● **Aim of the task**: Return, word for word, only the lines of the data below that lie between the line with "Middle mouse button click |" and the line with "constant Newton gravity.", those two lines included.

====== Materials provided

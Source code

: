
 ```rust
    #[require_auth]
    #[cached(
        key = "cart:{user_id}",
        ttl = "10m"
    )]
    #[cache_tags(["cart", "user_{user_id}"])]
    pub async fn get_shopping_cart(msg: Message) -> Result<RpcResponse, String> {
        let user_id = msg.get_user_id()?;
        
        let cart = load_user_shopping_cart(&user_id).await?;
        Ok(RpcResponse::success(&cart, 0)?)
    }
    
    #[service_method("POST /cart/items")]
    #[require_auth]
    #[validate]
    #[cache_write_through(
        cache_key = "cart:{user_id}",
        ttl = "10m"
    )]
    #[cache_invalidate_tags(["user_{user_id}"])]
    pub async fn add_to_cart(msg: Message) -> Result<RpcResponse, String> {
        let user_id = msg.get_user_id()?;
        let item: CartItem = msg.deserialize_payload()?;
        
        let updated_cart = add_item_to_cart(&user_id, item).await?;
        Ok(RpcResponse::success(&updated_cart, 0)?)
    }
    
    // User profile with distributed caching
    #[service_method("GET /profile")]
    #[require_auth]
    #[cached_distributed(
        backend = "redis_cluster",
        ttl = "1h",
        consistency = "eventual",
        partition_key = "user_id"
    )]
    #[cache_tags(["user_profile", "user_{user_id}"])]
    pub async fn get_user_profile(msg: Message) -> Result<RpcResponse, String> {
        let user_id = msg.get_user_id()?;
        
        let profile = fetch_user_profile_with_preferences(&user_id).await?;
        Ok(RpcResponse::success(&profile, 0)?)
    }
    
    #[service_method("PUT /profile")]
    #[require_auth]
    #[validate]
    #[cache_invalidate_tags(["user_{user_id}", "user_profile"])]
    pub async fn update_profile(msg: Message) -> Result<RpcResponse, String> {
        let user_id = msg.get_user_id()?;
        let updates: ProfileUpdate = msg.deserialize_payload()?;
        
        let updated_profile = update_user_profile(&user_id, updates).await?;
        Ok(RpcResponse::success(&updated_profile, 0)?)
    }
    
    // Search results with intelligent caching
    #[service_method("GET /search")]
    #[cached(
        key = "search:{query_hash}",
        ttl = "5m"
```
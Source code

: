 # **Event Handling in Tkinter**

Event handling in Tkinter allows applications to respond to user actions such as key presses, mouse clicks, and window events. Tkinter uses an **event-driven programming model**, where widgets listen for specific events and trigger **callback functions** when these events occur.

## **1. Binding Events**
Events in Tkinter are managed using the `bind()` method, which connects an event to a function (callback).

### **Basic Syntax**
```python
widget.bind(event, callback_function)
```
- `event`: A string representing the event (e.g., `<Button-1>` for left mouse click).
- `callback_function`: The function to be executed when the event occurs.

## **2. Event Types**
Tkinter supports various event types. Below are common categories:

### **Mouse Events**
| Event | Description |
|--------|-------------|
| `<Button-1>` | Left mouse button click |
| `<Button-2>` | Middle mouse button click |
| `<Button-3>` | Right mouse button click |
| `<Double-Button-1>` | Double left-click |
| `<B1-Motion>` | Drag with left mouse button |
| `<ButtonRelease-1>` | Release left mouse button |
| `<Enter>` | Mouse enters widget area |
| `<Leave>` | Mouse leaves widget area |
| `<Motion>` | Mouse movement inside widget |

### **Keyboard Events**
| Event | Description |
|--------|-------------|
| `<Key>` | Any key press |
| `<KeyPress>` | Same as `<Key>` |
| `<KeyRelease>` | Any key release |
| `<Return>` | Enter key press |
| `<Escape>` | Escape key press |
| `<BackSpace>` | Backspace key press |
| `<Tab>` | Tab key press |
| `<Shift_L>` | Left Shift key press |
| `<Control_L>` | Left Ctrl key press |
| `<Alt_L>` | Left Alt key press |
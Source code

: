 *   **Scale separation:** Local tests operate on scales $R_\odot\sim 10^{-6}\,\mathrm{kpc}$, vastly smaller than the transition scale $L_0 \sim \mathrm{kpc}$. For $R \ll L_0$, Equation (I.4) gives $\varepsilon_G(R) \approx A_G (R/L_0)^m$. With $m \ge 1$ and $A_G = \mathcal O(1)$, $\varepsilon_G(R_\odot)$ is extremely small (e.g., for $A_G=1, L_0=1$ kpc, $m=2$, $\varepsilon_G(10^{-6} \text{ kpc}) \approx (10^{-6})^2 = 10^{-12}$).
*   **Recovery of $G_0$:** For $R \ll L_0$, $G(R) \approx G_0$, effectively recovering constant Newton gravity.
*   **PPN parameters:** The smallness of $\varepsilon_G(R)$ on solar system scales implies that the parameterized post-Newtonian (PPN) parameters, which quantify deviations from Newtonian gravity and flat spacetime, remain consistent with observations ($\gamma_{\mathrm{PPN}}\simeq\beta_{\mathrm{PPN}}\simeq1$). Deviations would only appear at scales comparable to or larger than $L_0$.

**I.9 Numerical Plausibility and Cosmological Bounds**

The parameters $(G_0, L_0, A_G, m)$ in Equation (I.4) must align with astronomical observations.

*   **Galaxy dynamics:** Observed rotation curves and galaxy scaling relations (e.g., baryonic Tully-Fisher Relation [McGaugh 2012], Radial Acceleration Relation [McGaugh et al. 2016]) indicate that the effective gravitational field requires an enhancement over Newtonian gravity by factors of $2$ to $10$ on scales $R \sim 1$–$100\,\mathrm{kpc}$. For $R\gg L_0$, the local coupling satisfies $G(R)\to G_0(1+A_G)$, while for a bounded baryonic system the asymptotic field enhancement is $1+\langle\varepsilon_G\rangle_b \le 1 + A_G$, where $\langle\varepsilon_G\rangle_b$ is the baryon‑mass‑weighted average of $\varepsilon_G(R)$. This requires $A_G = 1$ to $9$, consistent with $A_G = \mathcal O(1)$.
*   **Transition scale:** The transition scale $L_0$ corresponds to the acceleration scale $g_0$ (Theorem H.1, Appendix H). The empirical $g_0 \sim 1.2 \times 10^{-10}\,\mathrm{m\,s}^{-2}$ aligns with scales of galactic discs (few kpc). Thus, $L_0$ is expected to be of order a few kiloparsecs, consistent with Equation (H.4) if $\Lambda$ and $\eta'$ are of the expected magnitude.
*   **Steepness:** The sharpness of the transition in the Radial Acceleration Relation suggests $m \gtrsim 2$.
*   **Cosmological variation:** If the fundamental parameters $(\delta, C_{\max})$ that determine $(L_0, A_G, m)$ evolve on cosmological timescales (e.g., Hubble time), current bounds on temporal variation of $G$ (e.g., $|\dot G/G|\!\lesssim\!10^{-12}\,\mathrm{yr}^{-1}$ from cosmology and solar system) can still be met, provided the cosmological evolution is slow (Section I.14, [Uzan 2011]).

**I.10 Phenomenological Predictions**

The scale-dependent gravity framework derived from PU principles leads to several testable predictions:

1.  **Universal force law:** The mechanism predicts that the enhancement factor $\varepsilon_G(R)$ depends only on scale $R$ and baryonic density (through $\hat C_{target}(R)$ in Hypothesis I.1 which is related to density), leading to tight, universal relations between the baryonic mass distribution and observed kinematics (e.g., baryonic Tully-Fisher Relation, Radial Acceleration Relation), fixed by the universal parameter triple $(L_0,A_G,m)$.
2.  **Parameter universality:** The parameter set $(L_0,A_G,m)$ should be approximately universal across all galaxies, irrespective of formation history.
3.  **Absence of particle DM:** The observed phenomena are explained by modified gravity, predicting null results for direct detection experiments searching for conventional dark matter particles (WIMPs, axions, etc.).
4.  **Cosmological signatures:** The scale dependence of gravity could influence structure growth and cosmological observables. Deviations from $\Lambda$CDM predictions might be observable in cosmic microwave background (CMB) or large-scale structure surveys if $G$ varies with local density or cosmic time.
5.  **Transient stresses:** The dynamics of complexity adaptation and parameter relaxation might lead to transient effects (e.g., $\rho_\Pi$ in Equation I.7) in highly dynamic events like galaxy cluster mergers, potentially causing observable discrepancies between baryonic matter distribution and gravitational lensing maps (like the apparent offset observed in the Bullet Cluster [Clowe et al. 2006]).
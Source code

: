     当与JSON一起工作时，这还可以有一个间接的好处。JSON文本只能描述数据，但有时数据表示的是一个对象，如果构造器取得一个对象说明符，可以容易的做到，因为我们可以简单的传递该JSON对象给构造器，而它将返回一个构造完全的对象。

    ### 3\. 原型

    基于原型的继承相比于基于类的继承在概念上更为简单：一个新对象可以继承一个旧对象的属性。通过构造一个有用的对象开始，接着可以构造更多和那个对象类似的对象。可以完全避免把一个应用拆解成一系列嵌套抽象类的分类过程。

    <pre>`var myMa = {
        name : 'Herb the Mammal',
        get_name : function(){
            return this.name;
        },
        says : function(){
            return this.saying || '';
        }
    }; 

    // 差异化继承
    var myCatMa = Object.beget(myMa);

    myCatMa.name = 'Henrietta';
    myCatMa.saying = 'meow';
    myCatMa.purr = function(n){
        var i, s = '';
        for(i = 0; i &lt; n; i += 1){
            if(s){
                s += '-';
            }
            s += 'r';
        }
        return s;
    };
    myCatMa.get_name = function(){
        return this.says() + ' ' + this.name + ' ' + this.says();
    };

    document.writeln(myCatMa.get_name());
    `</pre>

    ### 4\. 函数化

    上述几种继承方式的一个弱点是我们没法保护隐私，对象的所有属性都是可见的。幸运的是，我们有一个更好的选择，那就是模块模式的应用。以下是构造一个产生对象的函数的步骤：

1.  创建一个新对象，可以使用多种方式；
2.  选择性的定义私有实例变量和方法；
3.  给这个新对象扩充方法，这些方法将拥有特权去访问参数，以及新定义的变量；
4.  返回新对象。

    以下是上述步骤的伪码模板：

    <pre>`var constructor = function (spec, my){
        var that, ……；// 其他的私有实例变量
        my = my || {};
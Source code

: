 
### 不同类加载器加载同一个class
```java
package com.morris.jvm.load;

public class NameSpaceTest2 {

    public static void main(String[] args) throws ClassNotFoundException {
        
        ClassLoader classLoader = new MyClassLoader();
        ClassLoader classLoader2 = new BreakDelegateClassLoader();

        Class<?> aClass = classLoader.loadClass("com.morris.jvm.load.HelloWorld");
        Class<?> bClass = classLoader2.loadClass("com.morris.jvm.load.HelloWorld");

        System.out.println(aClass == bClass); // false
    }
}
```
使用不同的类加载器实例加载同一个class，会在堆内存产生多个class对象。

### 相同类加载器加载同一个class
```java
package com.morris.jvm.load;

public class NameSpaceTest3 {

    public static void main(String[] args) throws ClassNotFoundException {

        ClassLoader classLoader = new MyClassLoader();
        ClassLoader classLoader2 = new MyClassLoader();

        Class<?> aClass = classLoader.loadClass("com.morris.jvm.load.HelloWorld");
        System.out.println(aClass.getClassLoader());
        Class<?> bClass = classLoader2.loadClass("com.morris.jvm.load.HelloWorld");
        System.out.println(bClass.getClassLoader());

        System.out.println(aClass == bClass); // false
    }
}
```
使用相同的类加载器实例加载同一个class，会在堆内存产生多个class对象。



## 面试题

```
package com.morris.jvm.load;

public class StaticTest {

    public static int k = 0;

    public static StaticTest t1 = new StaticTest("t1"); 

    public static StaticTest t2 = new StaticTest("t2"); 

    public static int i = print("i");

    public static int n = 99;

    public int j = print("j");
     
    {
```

============

● **Completed task**:
| `<Button-2>` | Middle mouse button click |
| `<Button-3>` | Right mouse button click |
| `<Double-Button-1>` | Double left-click |
| `<B1-Motion>` | Drag with left mouse button |
| `<ButtonRelease-1>` | Release left mouse button |
| `<Enter>` | Mouse enters widget area |
| `<Leave>` | Mouse leaves widget area |
| `<Motion>` | Mouse movement inside widget |

### **Keyboard Events**
| Event | Description |
|--------|-------------|
| `<Key>` | Any key press |
| `<KeyPress>` | Same as `<Key>` |
| `<KeyRelease>` | Any key release |
| `<Return>` | Enter key press |
| `<Escape>` | Escape key press |
| `<BackSpace>` | Backspace key press |
| `<Tab>` | Tab key press |
| `<Shift_L>` | Left Shift key press |
| `<Control_L>` | Left Ctrl key press |
| `<Alt_L>` | Left Alt key press |
Source code

: *   **Scale separation:** Local tests operate on scales $R_\odot\sim 10^{-6}\,\mathrm{kpc}$, vastly smaller than the transition scale $L_0 \sim \mathrm{kpc}$. For $R \ll L_0$, Equation (I.4) gives $\varepsilon_G(R) \approx A_G (R/L_0)^m$. With $m \ge 1$ and $A_G = \mathcal O(1)$, $\varepsilon_G(R_\odot)$ is extremely small (e.g., for $A_G=1, L_0=1$ kpc, $m=2$, $\varepsilon_G(10^{-6} \text{ kpc}) \approx (10^{-6})^2 = 10^{-12}$).
*   **Recovery of $G_0$:** For $R \ll L_0$, $G(R) \approx G_0$, effectively recovering constant Newton gravity.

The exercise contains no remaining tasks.